Saved entries
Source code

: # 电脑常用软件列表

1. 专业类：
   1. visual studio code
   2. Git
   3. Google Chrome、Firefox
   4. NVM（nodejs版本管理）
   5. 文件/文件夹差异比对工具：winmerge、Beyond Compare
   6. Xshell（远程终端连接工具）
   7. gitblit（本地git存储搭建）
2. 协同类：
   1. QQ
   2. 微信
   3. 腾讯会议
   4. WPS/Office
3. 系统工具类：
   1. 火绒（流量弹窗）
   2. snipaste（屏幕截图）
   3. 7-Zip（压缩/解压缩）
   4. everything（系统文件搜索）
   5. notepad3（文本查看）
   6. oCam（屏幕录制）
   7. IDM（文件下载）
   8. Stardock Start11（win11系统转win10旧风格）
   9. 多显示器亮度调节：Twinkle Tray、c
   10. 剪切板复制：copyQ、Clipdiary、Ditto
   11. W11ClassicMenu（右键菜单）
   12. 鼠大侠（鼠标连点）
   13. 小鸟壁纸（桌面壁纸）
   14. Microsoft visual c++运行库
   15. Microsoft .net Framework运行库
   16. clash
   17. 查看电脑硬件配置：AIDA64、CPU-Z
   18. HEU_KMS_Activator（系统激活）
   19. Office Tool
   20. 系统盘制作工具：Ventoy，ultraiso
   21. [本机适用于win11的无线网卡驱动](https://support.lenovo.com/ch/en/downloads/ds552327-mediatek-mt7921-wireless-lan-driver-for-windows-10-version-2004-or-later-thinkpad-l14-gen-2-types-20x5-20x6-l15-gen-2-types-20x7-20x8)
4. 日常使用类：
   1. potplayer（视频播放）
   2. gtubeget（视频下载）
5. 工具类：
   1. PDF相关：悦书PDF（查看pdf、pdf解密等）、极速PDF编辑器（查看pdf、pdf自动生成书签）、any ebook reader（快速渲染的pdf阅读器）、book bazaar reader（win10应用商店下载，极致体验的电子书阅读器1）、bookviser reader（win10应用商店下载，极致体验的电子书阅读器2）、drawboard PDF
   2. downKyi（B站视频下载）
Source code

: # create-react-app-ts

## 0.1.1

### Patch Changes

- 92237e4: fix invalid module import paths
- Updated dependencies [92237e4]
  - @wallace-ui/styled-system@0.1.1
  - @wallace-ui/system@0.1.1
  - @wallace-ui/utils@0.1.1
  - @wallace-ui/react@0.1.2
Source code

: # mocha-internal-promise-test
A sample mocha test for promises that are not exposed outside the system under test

_ABOUT THIS EXERCISE_
Check each line of the records for "visual" and copy the ones that contain it.

_OUTPUT FOR THIS TASK_
   1. visual studio code
   14. Microsoft visual c++运行库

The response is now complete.